Zora’s decision to explain her past trauma to Avery brings the two closer together. They bond over their mutual LGBTQ+ identities; while Avery is openly pansexual, Zora admits to still considering identities but currently frames herself as bisexual. When Letty eventually apologizes to her daughter for the abuse that Zora suffered from her mother as a child, Zora accepts the apology without framing this as erasing the trauma of her past. She expresses her love for Letty shortly before Letty’s death and continues to protect her mother’s reputation after Letty has died; when Avery discovers evidence that Letty killed Amelia Oliver, Zora quietly hides the evidence without revealing her mother’s culpability.

Simone Cole

Simone Cole is Avery’s next-door neighbor, friend, and eventual girlfriend. Avery develops a crush on Simone quickly after meeting her, though she spends a portion of the novel assuming that Simone is straight. Simone later confides in Avery that she is a lesbian, though she wishes to keep this a secret due to her fear that she will face even more prejudice as a fat, Black lesbian than she already does from classmates who spew racist and anti-fat rhetoric at her. She also fears that her mother, Carole, will not support Simone if she knows her daughter is gay. This fear is initially borne out, though Carole eventually works toward being more understanding after Simone’s older sister reminds their mother that she will “lose” Simone if she continues her bigotry.

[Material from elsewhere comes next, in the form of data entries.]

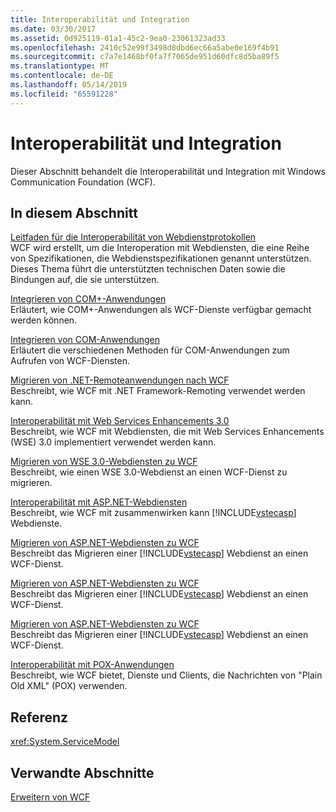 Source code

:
 ```yaml
---
title: Interoperabilität und Integration
ms.date: 03/30/2017
ms.assetid: 0d925119-01a1-45c2-9ea0-23061323ad33
ms.openlocfilehash: 2410c52e99f3498d8dbd6ec66a5abe0e169f4b91
ms.sourcegitcommit: c7a7e1468bf0fa7f7065de951d60dfc8d5ba89f5
ms.translationtype: MT
ms.contentlocale: de-DE
ms.lasthandoff: 05/14/2019
ms.locfileid: "65591228"
---
```

# <a name="interoperability-and-integration"></a>Interoperabilität und Integration
Dieser Abschnitt behandelt die Interoperabilität und Integration mit Windows Communication Foundation (WCF).  
  
## <a name="in-this-section"></a>In diesem Abschnitt  
 [Leitfaden für die Interoperabilität von Webdienstprotokollen](../../../../docs/framework/wcf/feature-details/web-services-protocols-interoperability-guide.md)  
 WCF wird erstellt, um die Interoperation mit Webdiensten, die eine Reihe von Spezifikationen, die Webdienstspezifikationen genannt unterstützen. Dieses Thema führt die unterstützten technischen Daten sowie die Bindungen auf, die sie unterstützen.  
  
 [Integrieren von COM+-Anwendungen](../../../../docs/framework/wcf/feature-details/integrating-with-com-plus-applications.md)  
 Erläutert, wie COM+-Anwendungen als WCF-Dienste verfügbar gemacht werden können.  
  
 [Integrieren von COM-Anwendungen](../../../../docs/framework/wcf/feature-details/integrating-with-com-applications.md)  
 Erläutert die verschiedenen Methoden für COM-Anwendungen zum Aufrufen von WCF-Diensten.  
  
 [Migrieren von .NET-Remoteanwendungen nach WCF](../../../../docs/framework/wcf/feature-details/migrating-net-remoting-applications-to-wcf.md)  
 Beschreibt, wie WCF mit .NET Framework-Remoting verwendet werden kann.  
  
 [Interoperabilität mit Web Services Enhancements 3.0](../../../../docs/framework/wcf/feature-details/interoperability-with-web-services-enhancements-3-0.md)  
 Beschreibt, wie WCF mit Webdiensten, die mit Web Services Enhancements (WSE) 3.0 implementiert verwendet werden kann.  
  
 [Migrieren von WSE 3.0-Webdiensten zu WCF](../../../../docs/framework/wcf/feature-details/migrating-wse-3-0-web-services-to-wcf.md)  
 Beschreibt, wie einen WSE 3.0-Webdienst an einen WCF-Dienst zu migrieren.  
  
 [Interoperabilität mit ASP.NET-Webdiensten](../../../../docs/framework/wcf/feature-details/interop-with-aspnet-web-services.md)  
 Beschreibt, wie WCF mit zusammenwirken kann [!INCLUDE[vstecasp](../../../../includes/vstecasp-md.md)] Webdienste.  
  
 [Migrieren von ASP.NET-Webdiensten zu WCF](../../../../docs/framework/wcf/feature-details/migrating-aspnet-web-services-to-wcf.md)  
 Beschreibt das Migrieren einer [!INCLUDE[vstecasp](../../../../includes/vstecasp-md.md)] Webdienst an einen WCF-Dienst.  
  
 [Migrieren von ASP.NET-Webdiensten zu WCF](../../../../docs/framework/wcf/feature-details/migrating-aspnet-web-services-to-wcf.md)  
 Beschreibt das Migrieren einer [!INCLUDE[vstecasp](../../../../includes/vstecasp-md.md)] Webdienst an einen WCF-Dienst.  
  
 [Migrieren von ASP.NET-Webdiensten zu WCF](../../../../docs/framework/wcf/feature-details/migrating-aspnet-web-services-to-wcf.md)  
 Beschreibt das Migrieren einer [!INCLUDE[vstecasp](../../../../includes/vstecasp-md.md)] Webdienst an einen WCF-Dienst.  
  
 [Interoperabilität mit POX-Anwendungen](../../../../docs/framework/wcf/feature-details/interoperability-with-pox-applications.md)  
 Beschreibt, wie WCF bietet, Dienste und Clients, die Nachrichten von "Plain Old XML" (POX) verwenden.  
  
## <a name="reference"></a>Referenz  
 <xref:System.ServiceModel>  
  
## <a name="related-sections"></a>Verwandte Abschnitte  
 [Erweitern von WCF](../../../../docs/framework/wcf/extending/index.md)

Simone, for most of the novel, feels isolated from her two closest friends. She believes Avery cannot understand her because Avery’s parents are supportive of her sexuality and because Avery plans to attend college—possibly an elite university. Jade, she posits, cannot understand her because Jade is white and straight. Simone feels herself trapped in Bardell because she does not feel she can leave Carole alone. Despite this, she dreams of attending Spelman College, a historically Black women’s college in Atlanta, longing to follow in the footsteps of Georgia Governor Stacy Abrams. Ultimately, Simone does attend Spelman and feels that her friends understand her better, despite the lingering differences between them.

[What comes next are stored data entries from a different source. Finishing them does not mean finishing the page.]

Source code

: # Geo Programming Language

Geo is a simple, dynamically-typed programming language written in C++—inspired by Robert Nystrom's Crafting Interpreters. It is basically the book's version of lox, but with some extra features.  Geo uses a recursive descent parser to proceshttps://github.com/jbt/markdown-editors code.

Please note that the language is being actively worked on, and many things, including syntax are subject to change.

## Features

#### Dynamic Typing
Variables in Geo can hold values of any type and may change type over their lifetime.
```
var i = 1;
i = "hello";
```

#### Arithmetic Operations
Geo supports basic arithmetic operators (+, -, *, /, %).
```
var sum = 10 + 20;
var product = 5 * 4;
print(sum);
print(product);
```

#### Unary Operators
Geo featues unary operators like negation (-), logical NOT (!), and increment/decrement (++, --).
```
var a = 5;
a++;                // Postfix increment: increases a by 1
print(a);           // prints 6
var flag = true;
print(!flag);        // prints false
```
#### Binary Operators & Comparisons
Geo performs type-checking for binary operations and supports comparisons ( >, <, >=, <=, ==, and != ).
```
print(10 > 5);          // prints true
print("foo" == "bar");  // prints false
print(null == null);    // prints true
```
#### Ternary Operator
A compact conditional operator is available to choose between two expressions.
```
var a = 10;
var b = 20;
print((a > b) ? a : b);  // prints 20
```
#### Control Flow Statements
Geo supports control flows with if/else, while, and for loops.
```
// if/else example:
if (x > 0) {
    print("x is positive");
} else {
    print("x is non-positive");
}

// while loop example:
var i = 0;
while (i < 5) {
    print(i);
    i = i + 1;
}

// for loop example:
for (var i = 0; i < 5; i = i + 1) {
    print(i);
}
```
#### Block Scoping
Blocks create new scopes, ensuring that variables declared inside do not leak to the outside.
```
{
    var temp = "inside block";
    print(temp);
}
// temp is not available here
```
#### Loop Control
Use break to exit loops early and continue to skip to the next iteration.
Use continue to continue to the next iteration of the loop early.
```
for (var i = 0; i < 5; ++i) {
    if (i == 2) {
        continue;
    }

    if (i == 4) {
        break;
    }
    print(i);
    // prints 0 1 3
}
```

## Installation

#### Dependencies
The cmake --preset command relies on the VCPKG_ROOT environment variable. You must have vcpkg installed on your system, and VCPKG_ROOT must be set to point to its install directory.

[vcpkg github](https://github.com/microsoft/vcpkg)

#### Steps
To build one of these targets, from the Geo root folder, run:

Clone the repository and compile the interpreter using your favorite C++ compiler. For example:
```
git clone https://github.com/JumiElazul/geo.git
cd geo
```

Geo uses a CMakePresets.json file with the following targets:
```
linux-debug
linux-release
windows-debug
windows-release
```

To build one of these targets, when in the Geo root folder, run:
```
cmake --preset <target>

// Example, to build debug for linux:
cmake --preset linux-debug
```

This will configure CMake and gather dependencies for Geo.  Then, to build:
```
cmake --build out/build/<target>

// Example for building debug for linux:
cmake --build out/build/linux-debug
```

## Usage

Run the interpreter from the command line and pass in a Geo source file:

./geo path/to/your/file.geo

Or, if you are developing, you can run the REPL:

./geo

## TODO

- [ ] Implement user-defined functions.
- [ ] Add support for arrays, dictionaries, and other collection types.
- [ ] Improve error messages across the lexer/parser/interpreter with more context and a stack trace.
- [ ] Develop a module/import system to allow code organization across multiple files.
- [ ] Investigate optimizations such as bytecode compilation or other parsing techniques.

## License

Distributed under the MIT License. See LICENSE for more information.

Avery is occasionally jealous of Simone due to Simone’s closeness with Mama Letty. Eventually, however, the two girls bond over their mutual love for and grief over losing Letty.

Jade Oliver

Jade Oliver is one of Simone and Avery’s closest friends in Bardell. Jade comes from a prominent white family in Bardell and she feels appalled by her family’s racism and wealth (which grew due to the Olivers’ history as enslavers). Jade works toward anti-racist allyship through most of the novel, though she largely ignores her deceased mother’s complicity in perpetuating racist imagery by turning their plantation home into an idyllic wedding destination. Jade finds the rumors that her father had her mother killed credible (even though they turn out to be false; Letty killed Amelia), and detests both her father and her stepmother, Tallulah.

Despite her knowledge of her family’s racism, however, Jade accuses Avery of being excessively dramatic during their argument in the middle of the book when Avery points out that Jade’s grandfather killed Avery’s grandfather in a racist hate crime. Jade eventually apologizes for this reaction and works to make amends by proposing that the Bardell Historical Society erect a monument to Letty and Ray, instead of to Amelia, as was her initial proposition. Her proposal is eventually rejected.

Jade longs to leave Bardell and get away from her family’s ghoulish promotion of their hotel as a murder site (as Amelia died nearby) to garner business. At the end of the novel, she pursues her dream of studying art in New York City.